Me, in my head, "um, yes, of course I care what happens to the lawn. I am going to try and sell this place in a month and I would like for the lawn not to be trashed. Why would you ask me such a silly question?" Like I said, only in my head.

From behind me the man responds "Nope, have at er' "

Me, in my head again, "we really don't care what happens to the lawn?? um.....okay."

They drove that giant, multi tonne Uhaul up on my lawn. And then when it was unloaded they tried to drive it off. This is where my mood picked up. It was so funny I wanted to cry. Or maybe I wanted to cry because it was so appropriate to how things roll around here. No one should be surprised when things don't go as they should.

One stuck truck


Wreaking minor havoc


Hmmmm......what to do......


The man, showing that truck who's boss (or so he thinks)


Finally, the chain makes an appearance and saves the day.




And then, the icing? Was when Brett, the man driving the Uhaul. The wonderful friend who stayed all day and helped. The wonderful friend who helps us move into all our houses, lost his keys. I still don't know what happened with that. I really hope you found them Brett and thank-you for being such a great guy.

The house was still so dirty and dusty from the reno'ing. When I first showed up at the house to wait for the movers my amazing, lovely, gracious, kind neighbour came over with a mop, a bucket, some rags and her slippers and said "put me to work". I cry when I think of what she did that day because that has never happened to me before. The kindness of strangers. It was a tender mercy for sure. She vacuumed out all the bedrooms and when I say vacuum that includes the walls. The closets were freed from their three inches of dust and all ready for the kids' things as we moved in.

As the sun went down and the man was still gone gathering the rest of our things because they don't make a Uhaul big enough for all my crap, I collapsed on the couch and surveyed the mess. I looked out the dark window and saw this,



The Elders were there. And they helped, amongst many others, and I remembered how much I love my religion and the service I can count on from people who don't even know me.

I am a lucky lady. I'm very grateful.

Now it's time to wash some windows.......

Monday, September 27, 2010

i'm back!

I am back! Oh blog, I have missed you so. Who knew this old house had such issues with their phone line? Trust me when I say we weren't surprised that there were issues but nevertheless, the issues kept me from my blog for two whole weeks. Fear not. I am back and a whole blog post will be dedicated to Telus and their amazing contribution to my sanity. What a lovely bunch of people, but alas, today is part one of the actual glorious act of moving.

There is so much to say, life has carried on since the move and in true "Catherine" form it has been dramatic and chaotic and a total nuisance! This would be the longest post ever if I put it all here at once so over the next few days I will share the highlights of the move and life thereafter.

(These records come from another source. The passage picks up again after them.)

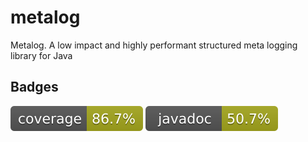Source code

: # metalog
Metalog.  A low impact and highly performant structured meta logging library for Java


## Badges
[![Coverage Badge](https://raw.githubusercontent.com/jonloucks/metalog/refs/heads/badges/main-coverage.svg)](https://jonloucks.github.io/metalog/jacoco/)
[![Javadoc Badge](https://raw.githubusercontent.com/jonloucks/metalog/refs/heads/badges/main-javadoc.svg)](https://jonloucks.github.io/metalog/javadoc/)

The day before we moved I took all the kids downstairs and told them they had to help me clear out the food storage room. Cicely worked hard on occasion, and the boys? Well the boys were distracted by the awesomeness that is empty water containers.

First, the stacking......


then, the jumping head first into.....


and finally, the landing......


This is what they did the entire time I cleaned out the food storage. When I was done I sat down and Jack said "are we done?"

Boys...... honestly.

The night before we moved in the man and I spent at Willacy finishing the floors.



They looked like this a few days before from our first attempt at staining.....

Totally hideous.

I detest sanding floors. One more thing we can add to the list of things I never, ever want to do again.